═══ Supplied records ═══
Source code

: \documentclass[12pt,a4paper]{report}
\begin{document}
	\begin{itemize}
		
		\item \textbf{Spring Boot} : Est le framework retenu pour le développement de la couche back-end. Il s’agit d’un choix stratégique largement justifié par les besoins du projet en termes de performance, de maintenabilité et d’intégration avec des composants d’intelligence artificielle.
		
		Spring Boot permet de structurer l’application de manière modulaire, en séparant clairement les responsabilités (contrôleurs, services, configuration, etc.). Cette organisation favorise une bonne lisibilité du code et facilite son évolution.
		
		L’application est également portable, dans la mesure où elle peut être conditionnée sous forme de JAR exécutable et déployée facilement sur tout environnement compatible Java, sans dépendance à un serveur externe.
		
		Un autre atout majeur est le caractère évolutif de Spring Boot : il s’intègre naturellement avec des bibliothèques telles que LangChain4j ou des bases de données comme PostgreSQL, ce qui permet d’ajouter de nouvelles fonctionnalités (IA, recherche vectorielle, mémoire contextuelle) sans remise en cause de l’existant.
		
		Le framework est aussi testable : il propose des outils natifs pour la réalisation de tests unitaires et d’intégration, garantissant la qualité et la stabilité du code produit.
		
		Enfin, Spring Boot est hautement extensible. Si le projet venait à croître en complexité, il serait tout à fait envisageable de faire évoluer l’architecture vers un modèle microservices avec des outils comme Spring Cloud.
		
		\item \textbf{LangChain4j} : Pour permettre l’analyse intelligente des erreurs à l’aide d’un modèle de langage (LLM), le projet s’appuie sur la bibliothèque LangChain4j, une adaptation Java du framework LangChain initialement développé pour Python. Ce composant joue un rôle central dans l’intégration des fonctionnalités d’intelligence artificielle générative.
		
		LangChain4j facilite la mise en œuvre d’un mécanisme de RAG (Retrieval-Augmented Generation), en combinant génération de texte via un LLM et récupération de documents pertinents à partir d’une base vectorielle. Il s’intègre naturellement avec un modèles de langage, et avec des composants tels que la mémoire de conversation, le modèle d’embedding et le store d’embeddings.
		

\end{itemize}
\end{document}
═══
**Aim of the task**
With the line that has "L’application est également" as the first and the line that has "Enfin, Spring Boot" as the last, repeat exactly that run of lines above and no more.

**Answer for this exercise**
		L’application est également portable, dans la mesure où elle peut être conditionnée sous forme de JAR exécutable et déployée facilement sur tout environnement compatible Java, sans dépendance à un serveur externe.
		
		Un autre atout majeur est le caractère évolutif de Spring Boot : il s’intègre naturellement avec des bibliothèques telles que LangChain4j ou des bases de données comme PostgreSQL, ce qui permet d’ajouter de nouvelles fonctionnalités (IA, recherche vectorielle, mémoire contextuelle) sans remise en cause de l’existant.
		
		Le framework est aussi testable : il propose des outils natifs pour la réalisation de tests unitaires et d’intégration, garantissant la qualité et la stabilité du code produit.
		
		Enfin, Spring Boot est hautement extensible. Si le projet venait à croître en complexité, il serait tout à fait envisageable de faire évoluer l’architecture vers un modèle microservices avec des outils comme Spring Cloud.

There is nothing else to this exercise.